Help with confusion about when/why to use vIOMMU?

Sep 1, 2022
475
180
48
41
Hello,

I kind of ignored this feature when it was first announced. I assumed it was just for nested virtualization, and it does play a role in that.

But on further reading, it sounds like since it impacts the memory mapping of VFIO devices, it has performance impacts for real PCIe devices passed through to a VM? Is that right?

I know that performance improvements can't be gauranteed, but adding some examples of potential performance boosts to the docs, or more broadly a section on when/why/what use cases you'd want to enable it might be useful.
See: https://pve.proxmox.com/pve-docs/pve-admin-guide.html#qm_pci_viommu

Also, the docs seem to suggest that Intel's vIOMMU implementation is older and less featureful compared to VirtIO vIOMMU, but Intel vIOMMU seems to be what everyone posting here is using. Is there a reason for that? Is Intel's implementation actually better for certain use cases, or is it the case that the VirtIO implementation is still more experimental?

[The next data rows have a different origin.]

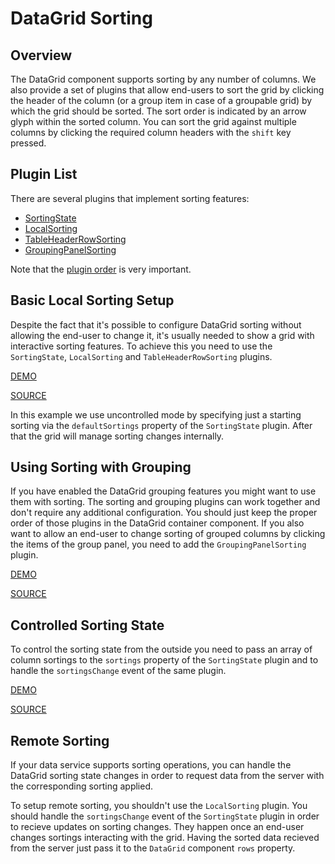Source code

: # DataGrid Sorting

## Overview

The DataGrid component supports sorting by any number of columns. We also provide a set of plugins that allow end-users to sort the grid by clicking the header of the column (or a group item in case of a groupable grid) by which the grid should be sorted. The sort order is indicated by an arrow glyph within the sorted column. You can sort the grid against multiple columns by clicking the required column headers with the `shift` key pressed.

## Plugin List

There are several plugins that implement sorting features:
- [SortingState](../reference/sorting-state.md)
- [LocalSorting](../reference/local-sorting.md)
- [TableHeaderRowSorting](../reference/table-header-row-sorting.md)
- [GroupingPanelSorting](../reference/grouping-panel-sorting.md)

Note that the [plugin order](../README.md#plugin-order) is very important.

## Basic Local Sorting Setup

Despite the fact that it's possible to configure DataGrid sorting without allowing the end-user to change it, it's usually needed to show a grid with interactive sorting features. To achieve this you need to use the `SortingState`, `LocalSorting` and `TableHeaderRowSorting` plugins.

[DEMO](http://devexpress.github.io/devextreme-reactive/react/datagrid/demos/#/sorting/local-header-sorting)

[SOURCE](https://github.com/DevExpress/devextreme-reactive/tree/master/packages/dx-react-demos/src/bootstrap3/sorting/local-header-sorting.jsx)

In this example we use uncontrolled mode by specifying just a starting sorting via the `defaultSortings` property of the `SortingState` plugin. After that the grid will manage sorting changes internally.

## Using Sorting with Grouping

If you have enabled the DataGrid grouping features you might want to use them with sorting. The sorting and grouping plugins can work together and don't require any additional configuration. You should just keep the proper order of those plugins in the DataGrid container component. If you also want to allow an end-user to change sorting of grouped columns by clicking the items of the group panel, you need to add the `GroupingPanelSorting` plugin.

[DEMO](http://devexpress.github.io/devextreme-reactive/react/datagrid/demos/#/sorting/local-group-sorting)

[SOURCE](https://github.com/DevExpress/devextreme-reactive/tree/master/packages/dx-react-demos/src/bootstrap3/sorting/local-group-sorting.jsx)

## Controlled Sorting State

To control the sorting state from the outside you need to pass an array of column sortings to the `sortings` property of the `SortingState` plugin and to handle the `sortingsChange` event of the same plugin.

[DEMO](http://devexpress.github.io/devextreme-reactive/react/datagrid/demos/#/sorting/local-sorting-controlled)

[SOURCE](https://github.com/DevExpress/devextreme-reactive/tree/master/packages/dx-react-demos/src/bootstrap3/sorting/local-sorting-controlled.jsx)

## Remote Sorting

If your data service supports sorting operations, you can handle the DataGrid sorting state changes in order to request data from the server with the corresponding sorting applied.

To setup remote sorting, you shouldn't use the `LocalSorting` plugin. You should handle the `sortingsChange` event of the `SortingState` plugin in order to recieve updates on sorting changes. They happen once an end-user changes sortings interacting with the grid. Having the sorted data recieved from the server just pass it to the `DataGrid` component `rows` property.

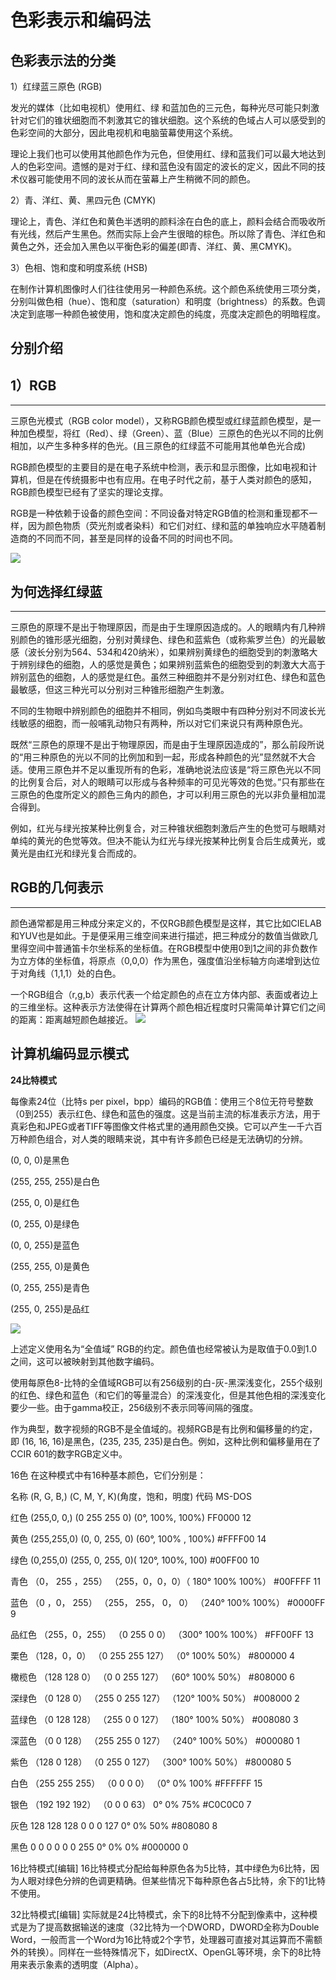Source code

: # 色彩表示和编码法

## 色彩表示法的分类
1）红绿蓝三原色 (RGB)


发光的媒体（比如电视机）使用红、绿 和蓝加色的三元色，每种光尽可能只刺激针对它们的锥状细胞而不刺激其它的锥状细胞。这个系统的色域占人可以感受到的色彩空间的大部分，因此电视机和电脑萤幕使用这个系统。

理论上我们也可以使用其他颜色作为元色，但使用红、绿和蓝我们可以最大地达到人的色彩空间。遗憾的是对于红、绿和蓝色没有固定的波长的定义，因此不同的技术仪器可能使用不同的波长从而在萤幕上产生稍微不同的颜色。

2）青、洋红、黄、黑四元色 (CMYK)

理论上，青色、洋红色和黄色半透明的颜料涂在白色的底上，颜料会结合而吸收所有光线，然后产生黑色。然而实际上会产生很暗的棕色。所以除了青色、洋红色和黄色之外，还会加入黑色以平衡色彩的偏差(即青、洋红、黄、黑CMYK)。

3）色相、饱和度和明度系统 (HSB)

在制作计算机图像时人们往往使用另一种颜色系统。这个颜色系统使用三项分类，分别叫做色相（hue）、饱和度（saturation）和明度（brightness）的系数。色调决定到底哪一种颜色被使用，饱和度决定颜色的纯度，亮度决定颜色的明暗程度。

## 分别介绍

## 1）RGB
---
三原色光模式（RGB color model），又称RGB颜色模型或红绿蓝颜色模型，是一种加色模型，将红（Red）、绿（Green）、蓝（Blue）三原色的色光以不同的比例相加，以产生多种多样的色光。(且三原色的红绿蓝不可能用其他单色光合成)

RGB颜色模型的主要目的是在电子系统中检测，表示和显示图像，比如电视和计算机，但是在传统摄影中也有应用。在电子时代之前，基于人类对颜色的感知，RGB颜色模型已经有了坚实的理论支撑。

RGB是一种依赖于设备的颜色空间：不同设备对特定RGB值的检测和重现都不一样，因为颜色物质（荧光剂或者染料）和它们对红、绿和蓝的单独响应水平随着制造商的不同而不同，甚至是同样的设备不同的时间也不同。

![](https://upload.wikimedia.org/wikipedia/commons/thumb/a/a6/%E9%A1%8F%E8%89%B2%E5%8A%A0%E6%B3%95.svg/220px-%E9%A1%8F%E8%89%B2%E5%8A%A0%E6%B3%95.svg.png)

## 为何选择红绿蓝
---
三原色的原理不是出于物理原因，而是由于生理原因造成的。人的眼睛内有几种辨别颜色的锥形感光细胞，分别对黄绿色、绿色和蓝紫色（或称紫罗兰色）的光最敏感（波长分别为564、534和420纳米），如果辨别黄绿色的细胞受到的刺激略大于辨别绿色的细胞，人的感觉是黄色；如果辨别蓝紫色的细胞受到的刺激大大高于辨别蓝色的细胞，人的感觉是红色。虽然三种细胞并不是分别对红色、绿色和蓝色最敏感，但这三种光可以分别对三种锥形细胞产生刺激。

不同的生物眼中辨别颜色的细胞并不相同，例如鸟类眼中有四种分别对不同波长光线敏感的细胞，而一般哺乳动物只有两种，所以对它们来说只有两种原色光。

既然“三原色的原理不是出于物理原因，而是由于生理原因造成的”，那么前段所说的“用三种原色的光以不同的比例加和到一起，形成各种颜色的光”显然就不大合适。使用三原色并不足以重现所有的色彩，准确地说法应该是“将三原色光以不同的比例复合后，对人的眼睛可以形成与各种频率的可见光等效的色觉。”只有那些在三原色的色度所定义的颜色三角内的颜色，才可以利用三原色的光以非负量相加混合得到。

例如，红光与绿光按某种比例复合，对三种锥状细胞刺激后产生的色觉可与眼睛对单纯的黄光的色觉等效。但决不能认为红光与绿光按某种比例复合后生成黄光，或黄光是由红光和绿光复合而成的。

## RGB的几何表示
---
颜色通常都是用三种成分来定义的，不仅RGB颜色模型是这样，其它比如CIELAB和YUV也是如此。于是便采用三维空间来进行描述，把三种成分的数值当做欧几里得空间中普通笛卡尔坐标系的坐标值。在RGB模型中使用0到1之间的非负数作为立方体的坐标值，将原点（0,0,0）作为黑色，强度值沿坐标轴方向递增到达位于对角线（1,1,1）处的白色。

一个RGB组合（r,g,b）表示代表一个给定颜色的点在立方体内部、表面或者边上的三维坐标。这种表示方法使得在计算两个颜色相近程度时只需简单计算它们之间的距离：距离越短颜色越接近。
![](https://upload.wikimedia.org/wikipedia/commons/thumb/a/af/RGB_color_solid_cube.png/1280px-RGB_color_solid_cube.png)

## 计算机编码显示模式
**24比特模式**

每像素24位（比特s per pixel，bpp）编码的RGB值：使用三个8位无符号整数（0到255）表示红色、绿色和蓝色的强度。这是当前主流的标准表示方法，用于真彩色和JPEG或者TIFF等图像文件格式里的通用颜色交换。它可以产生一千六百万种颜色组合，对人类的眼睛来说，其中有许多颜色已经是无法确切的分辨。


(0, 0, 0)是黑色

(255, 255, 255)是白色

(255, 0, 0)是红色

(0, 255, 0)是绿色

(0, 0, 255)是蓝色

(255, 255, 0)是黄色

(0, 255, 255)是青色

(255, 0, 255)是品红

![](https://upload.wikimedia.org/wikipedia/commons/thumb/8/8d/RGBR.png/256px-RGBR.png)



上述定义使用名为“全值域” RGB的约定。颜色值也经常被认为是取值于0.0到1.0之间，这可以被映射到其他数字编码。

使用每原色8-比特的全值域RGB可以有256级别的白-灰-黑深浅变化，255个级别的红色、绿色和蓝色（和它们的等量混合）的深浅变化，但是其他色相的深浅变化要少一些。由于gamma校正，256级别不表示同等间隔的强度。

作为典型，数字视频的RGB不是全值域的。视频RGB是有比例和偏移量的约定，即 (16, 16, 16)是黑色，(235, 235, 235)是白色。例如，这种比例和偏移量用在了CCIR 601的数字RGB定义中。

16色
在这种模式中有16种基本颜色，它们分别是：

名称  (R, G, B,) (C, M, Y, K)(角度，饱和，明度) 代码 MS-DOS


红色		(255,0,	0,)	(0	255	255	0)	(0°,	100%,	100%)
FF0000 12

黄色		(255,255,0)	(0,	0,	255,	0)	(60°,	100%	,     100%)	#FFFF00	14

绿色		(0,255,0)	(255,	0,	255,	0)(	120°,	100%,	100)	#00FF00	10

青色		（0，	255	，255）	（255，0，0，0）（	180°	100%	100%）	#00FFFF	11

蓝色		（0	，0，	255）	（255，	255，	0，	0）	（240°	100%	100%）	#0000FF	9

品红色		（255，0，255）	（0	255	0	0）	（300°	100%	100%）	#FF00FF	13

栗色		（128，0，0）	（0	255	255	127）	（0°	100%	50%）	#800000	4

橄榄色		（128	128	0）	（0	0	255	127）	（60°	100%	50%）	#808000	6

深绿色		（0	128	0）	（255	0	255	127）	（120°	100%	50%）	#008000	2

蓝绿色		（0	128	128）	（255	0	0	127）	（180°	100%	50%）	#008080	3

深蓝色		（0	0	128）	（255	255	0	127）	（240°	100%	50%）	#000080	1

紫色		（128	0	128）	（0	255	0	127）	（300°	100%	50%）	#800080	5

白色		（255	255	255）	（0	0	0	0）	（0°	0%	100%	#FFFFFF	15

银色		（192	192	192）	（0	0	0	63）	0°	0%	75%	#C0C0C0	7

灰色		128	128	128	0	0	0	127	0°	0%	50%	#808080	8

黑色		0	0	0	0	0	0	255	0°	0%	0%	#000000	0

16比特模式[编辑]
16比特模式分配给每种原色各为5比特，其中绿色为6比特，因为人眼对绿色分辨的色调更精确。但某些情况下每种原色各占5比特，余下的1比特不使用。

32比特模式[编辑]
实际就是24比特模式，余下的8比特不分配到像素中，这种模式是为了提高数据输送的速度（32比特为一个DWORD，DWORD全称为Double Word，一般而言一个Word为16比特或2个字节，处理器可直接对其运算而不需额外的转换）。同样在一些特殊情况下，如DirectX、OpenGL等环境，余下的8比特用来表示象素的透明度（Alpha）。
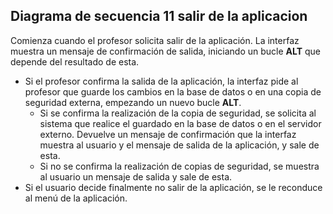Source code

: ## Diagrama de secuencia 11 salir de la aplicacion

Comienza cuando el profesor solicita salir de la aplicación. La interfaz muestra un mensaje de confirmación de salida, iniciando un bucle **ALT** que depende del resultado de esta.
* Si el profesor confirma la salida de la aplicación, la interfaz pide al profesor que guarde los cambios en la base de datos o en una copia de seguridad externa, empezando un nuevo bucle **ALT**.
  * Si se confirma la realización de la copia de seguridad, se solicita al sistema que realice el guardado en la base de datos o en el servidor externo. Devuelve un mensaje de confirmación que la interfaz muestra al usuario y el mensaje de salida de la aplicación, y sale de esta.
  * Si no se confirma la realización de copias de seguridad, se muestra al usuario un mensaje de salida y sale de esta.
* Si el usuario decide finalmente no salir de la aplicación, se le reconduce al menú de la aplicación.

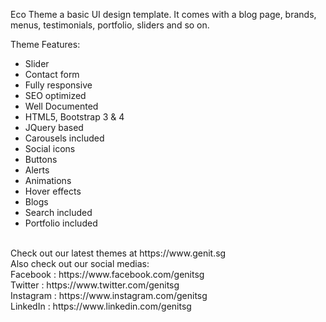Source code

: Eco Theme a basic UI design template.
It comes with a blog page, brands, menus, testimonials, portfolio, sliders and so on.

Theme Features:
- Slider
- Contact form
- Fully responsive
- SEO optimized
- Well Documented
- HTML5, Bootstrap 3 & 4
- JQuery based
- Carousels included
- Social icons
- Buttons
- Alerts
- Animations
- Hover effects
- Blogs
- Search included
- Portfolio included

<br />
Check out our latest themes at https://www.genit.sg<br />
Also check out our social medias:<br />
Facebook : https://www.facebook.com/genitsg<br />
Twitter : https://www.twitter.com/genitsg<br />
Instagram : https://www.instagram.com/genitsg<br />
LinkedIn : https://www.linkedin.com/genitsg<br />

@uzumo has been experimenting with VIOMMU with Intel iGPU SR-IOV-based passthrough; it got me curious and made me realize I didn't really understand it yet.
 
  • Like
Reactions: leesteken
@uzumo has been experimenting with VIOMMU with Intel iGPU SR-IOV-based passthrough; it got me curious and made me realize I didn't really understand it yet.

I have no idea how these settings affect the operating speed.

It doesn't happen in my environment with ProxmoxVE8, but it is very possible that it was just slow at times with Proxmox VE 9 for some reason.

I did confirm that it was running much slower with Proxmox VE 9, which was created with the same settings except for Proxmox VE 8 and viommu.

However, when I tried it afterwards, the speed was not slow at any combination of settings.
 
Last edited:
  • Like
Reactions: SInisterPisces
I have no idea how these settings affect the operating speed.

It doesn't happen in my environment with ProxmoxVE8, but it is very possible that it was just slow at times with Proxmox VE 9 for some reason.

I did confirm that it was running much slower with Proxmox VE 9, which was created with the same settings except for Proxmox VE 8 and viommu.

However, when I tried it afterwards, the speed was not slow at any combination of settings.
Thanks. :)

I'm just trying to figure out when I'd want to use it.
Anecdotally, it's never been mentioned on any of the guides I've used tor SR-IOV-based PCIe passthrough for NICs or iGPUs.
But suddenly everyone's talking about it and I feel like I've missed something.
 
Enabling vIOMMU is only necessary if you have a guest that’s an hypervisor itself that needs IOMMU. So nested virtualization (eg a Hyper-V test bed) and you also want it to pass through the hardware it was passed through.
 
Enabling vIOMMU is only necessary if you have a guest that’s an hypervisor itself that needs IOMMU. So nested virtualization (eg a Hyper-V test bed) and you also want it to pass through the hardware it was passed through.
Thanks!

This is what I thought, but I started to second-guess myself a bit after seeing so many posts about it.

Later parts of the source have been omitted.